* _ABOUT THIS TASK_: Starting with the line containing "This is a copy" and going on through the line containing "-- vygeneruje dokumentaci", return the lines of the data below exactly, and only those.

Plain-text document sources:
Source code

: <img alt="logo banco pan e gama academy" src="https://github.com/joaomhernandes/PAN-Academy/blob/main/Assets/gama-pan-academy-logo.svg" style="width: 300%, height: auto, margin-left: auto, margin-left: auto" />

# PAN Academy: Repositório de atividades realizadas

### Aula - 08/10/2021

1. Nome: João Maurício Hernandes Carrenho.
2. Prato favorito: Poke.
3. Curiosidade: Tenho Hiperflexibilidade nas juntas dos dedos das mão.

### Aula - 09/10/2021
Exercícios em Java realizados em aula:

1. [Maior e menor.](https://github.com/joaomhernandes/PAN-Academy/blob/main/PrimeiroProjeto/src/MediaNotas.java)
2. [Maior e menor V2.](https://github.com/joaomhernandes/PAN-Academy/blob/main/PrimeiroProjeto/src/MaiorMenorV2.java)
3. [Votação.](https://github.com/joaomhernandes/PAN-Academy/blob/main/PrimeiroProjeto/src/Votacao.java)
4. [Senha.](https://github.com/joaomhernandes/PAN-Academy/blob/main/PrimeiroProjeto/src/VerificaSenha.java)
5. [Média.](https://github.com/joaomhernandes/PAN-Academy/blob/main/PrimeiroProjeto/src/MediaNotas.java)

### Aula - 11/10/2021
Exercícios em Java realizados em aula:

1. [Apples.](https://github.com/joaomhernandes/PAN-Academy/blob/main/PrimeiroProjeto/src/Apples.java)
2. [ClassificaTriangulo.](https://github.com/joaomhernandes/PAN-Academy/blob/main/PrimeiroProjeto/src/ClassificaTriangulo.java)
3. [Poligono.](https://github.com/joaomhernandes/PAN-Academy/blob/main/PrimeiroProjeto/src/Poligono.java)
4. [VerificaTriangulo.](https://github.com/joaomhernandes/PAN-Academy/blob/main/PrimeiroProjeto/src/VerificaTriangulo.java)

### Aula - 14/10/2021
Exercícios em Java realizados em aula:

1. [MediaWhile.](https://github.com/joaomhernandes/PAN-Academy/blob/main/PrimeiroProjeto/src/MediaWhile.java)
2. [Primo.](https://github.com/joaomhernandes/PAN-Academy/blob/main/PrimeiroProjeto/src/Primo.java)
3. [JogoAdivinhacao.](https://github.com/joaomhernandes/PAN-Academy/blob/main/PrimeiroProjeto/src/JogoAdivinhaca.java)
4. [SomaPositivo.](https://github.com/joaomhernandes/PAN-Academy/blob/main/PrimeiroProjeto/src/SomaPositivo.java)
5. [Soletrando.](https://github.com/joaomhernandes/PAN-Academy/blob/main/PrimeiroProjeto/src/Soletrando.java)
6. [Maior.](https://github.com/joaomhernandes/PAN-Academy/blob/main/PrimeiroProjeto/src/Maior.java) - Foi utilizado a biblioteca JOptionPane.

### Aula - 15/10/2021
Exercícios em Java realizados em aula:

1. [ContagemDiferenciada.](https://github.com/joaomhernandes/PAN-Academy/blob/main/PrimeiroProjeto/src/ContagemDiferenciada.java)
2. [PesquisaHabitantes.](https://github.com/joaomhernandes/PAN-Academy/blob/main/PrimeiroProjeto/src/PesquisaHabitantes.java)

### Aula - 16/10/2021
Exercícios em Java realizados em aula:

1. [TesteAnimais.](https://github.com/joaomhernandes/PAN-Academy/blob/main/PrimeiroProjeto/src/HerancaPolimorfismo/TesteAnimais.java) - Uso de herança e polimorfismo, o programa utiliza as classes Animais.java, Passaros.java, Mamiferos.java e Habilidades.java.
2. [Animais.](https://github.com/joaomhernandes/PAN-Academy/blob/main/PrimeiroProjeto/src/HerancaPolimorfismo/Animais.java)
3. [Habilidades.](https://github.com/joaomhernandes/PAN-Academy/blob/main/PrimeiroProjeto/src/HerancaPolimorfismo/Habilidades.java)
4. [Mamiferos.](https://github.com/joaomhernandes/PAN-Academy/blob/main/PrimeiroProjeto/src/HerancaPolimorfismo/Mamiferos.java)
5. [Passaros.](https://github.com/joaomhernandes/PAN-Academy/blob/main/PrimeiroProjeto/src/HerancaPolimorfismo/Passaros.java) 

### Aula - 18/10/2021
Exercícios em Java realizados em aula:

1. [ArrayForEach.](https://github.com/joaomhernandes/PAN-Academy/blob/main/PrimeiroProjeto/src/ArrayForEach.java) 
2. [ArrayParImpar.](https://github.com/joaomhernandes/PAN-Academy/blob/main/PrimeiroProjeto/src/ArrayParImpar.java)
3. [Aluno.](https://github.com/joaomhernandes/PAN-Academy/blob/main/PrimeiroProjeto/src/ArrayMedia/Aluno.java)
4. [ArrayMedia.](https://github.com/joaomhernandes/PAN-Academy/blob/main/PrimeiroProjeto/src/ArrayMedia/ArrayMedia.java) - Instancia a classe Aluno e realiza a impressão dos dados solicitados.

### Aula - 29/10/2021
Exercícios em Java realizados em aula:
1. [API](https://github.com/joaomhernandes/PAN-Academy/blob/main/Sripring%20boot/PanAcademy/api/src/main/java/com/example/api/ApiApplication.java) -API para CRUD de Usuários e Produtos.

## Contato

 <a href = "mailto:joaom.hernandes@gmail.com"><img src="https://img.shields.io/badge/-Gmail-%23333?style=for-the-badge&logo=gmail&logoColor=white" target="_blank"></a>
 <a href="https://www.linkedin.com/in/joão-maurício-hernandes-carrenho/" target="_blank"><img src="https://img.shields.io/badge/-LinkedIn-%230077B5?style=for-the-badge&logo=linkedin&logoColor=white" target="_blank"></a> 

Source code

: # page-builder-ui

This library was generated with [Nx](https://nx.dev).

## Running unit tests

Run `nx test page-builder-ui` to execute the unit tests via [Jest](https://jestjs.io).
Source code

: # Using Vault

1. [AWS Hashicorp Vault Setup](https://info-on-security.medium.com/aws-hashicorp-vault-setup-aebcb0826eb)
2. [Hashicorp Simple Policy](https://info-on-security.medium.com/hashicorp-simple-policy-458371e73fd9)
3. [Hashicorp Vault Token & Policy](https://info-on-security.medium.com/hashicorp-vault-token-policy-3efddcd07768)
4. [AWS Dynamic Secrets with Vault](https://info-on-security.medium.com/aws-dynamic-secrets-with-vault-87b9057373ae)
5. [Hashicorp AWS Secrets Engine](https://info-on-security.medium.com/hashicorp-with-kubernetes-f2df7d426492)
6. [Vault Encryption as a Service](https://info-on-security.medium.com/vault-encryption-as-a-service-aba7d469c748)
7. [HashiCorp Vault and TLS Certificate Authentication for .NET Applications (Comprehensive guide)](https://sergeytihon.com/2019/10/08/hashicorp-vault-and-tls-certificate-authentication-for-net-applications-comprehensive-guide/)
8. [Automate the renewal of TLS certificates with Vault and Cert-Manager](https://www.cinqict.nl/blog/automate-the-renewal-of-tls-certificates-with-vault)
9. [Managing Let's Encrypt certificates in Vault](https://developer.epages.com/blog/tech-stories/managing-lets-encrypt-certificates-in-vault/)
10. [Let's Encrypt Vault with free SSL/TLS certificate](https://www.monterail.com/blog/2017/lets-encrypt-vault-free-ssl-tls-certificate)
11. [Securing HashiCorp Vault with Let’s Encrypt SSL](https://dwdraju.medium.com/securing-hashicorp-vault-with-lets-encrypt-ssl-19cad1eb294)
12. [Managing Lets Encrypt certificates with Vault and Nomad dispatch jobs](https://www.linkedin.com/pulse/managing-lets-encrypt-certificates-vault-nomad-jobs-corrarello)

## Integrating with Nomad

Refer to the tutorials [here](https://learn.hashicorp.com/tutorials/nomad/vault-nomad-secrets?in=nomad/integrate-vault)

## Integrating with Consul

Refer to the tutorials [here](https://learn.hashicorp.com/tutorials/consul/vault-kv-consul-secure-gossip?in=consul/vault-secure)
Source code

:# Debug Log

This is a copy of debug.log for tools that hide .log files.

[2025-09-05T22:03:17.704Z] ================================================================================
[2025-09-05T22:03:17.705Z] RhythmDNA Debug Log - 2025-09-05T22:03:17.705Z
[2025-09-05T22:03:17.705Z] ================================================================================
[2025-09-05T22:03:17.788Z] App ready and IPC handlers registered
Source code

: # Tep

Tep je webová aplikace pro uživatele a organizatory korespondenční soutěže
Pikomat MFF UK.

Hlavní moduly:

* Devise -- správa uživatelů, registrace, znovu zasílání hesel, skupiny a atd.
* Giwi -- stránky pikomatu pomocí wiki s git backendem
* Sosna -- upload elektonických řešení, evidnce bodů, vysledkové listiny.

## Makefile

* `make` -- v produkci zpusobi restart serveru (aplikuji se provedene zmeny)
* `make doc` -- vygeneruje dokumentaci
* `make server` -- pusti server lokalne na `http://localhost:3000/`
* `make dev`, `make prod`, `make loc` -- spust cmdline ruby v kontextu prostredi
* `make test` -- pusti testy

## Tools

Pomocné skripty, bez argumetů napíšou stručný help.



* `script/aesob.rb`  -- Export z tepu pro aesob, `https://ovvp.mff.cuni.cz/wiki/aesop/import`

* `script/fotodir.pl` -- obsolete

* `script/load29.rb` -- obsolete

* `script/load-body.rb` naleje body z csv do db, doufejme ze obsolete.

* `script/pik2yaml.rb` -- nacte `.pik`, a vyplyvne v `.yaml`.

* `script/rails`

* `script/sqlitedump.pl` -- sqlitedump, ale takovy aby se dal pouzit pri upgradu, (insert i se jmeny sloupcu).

* _YOUR RESPONSE_:
This is a copy of debug.log for tools that hide .log files.

[2025-09-05T22:03:17.704Z] ================================================================================
[2025-09-05T22:03:17.705Z] RhythmDNA Debug Log - 2025-09-05T22:03:17.705Z
[2025-09-05T22:03:17.705Z] ================================================================================
[2025-09-05T22:03:17.788Z] App ready and IPC handlers registered
Source code

: # Tep

Tep je webová aplikace pro uživatele a organizatory korespondenční soutěže
Pikomat MFF UK.

Hlavní moduly:

* Devise -- správa uživatelů, registrace, znovu zasílání hesel, skupiny a atd.
* Giwi -- stránky pikomatu pomocí wiki s git backendem
* Sosna -- upload elektonických řešení, evidnce bodů, vysledkové listiny.

## Makefile

* `make` -- v produkci zpusobi restart serveru (aplikuji se provedene zmeny)
* `make doc` -- vygeneruje dokumentaci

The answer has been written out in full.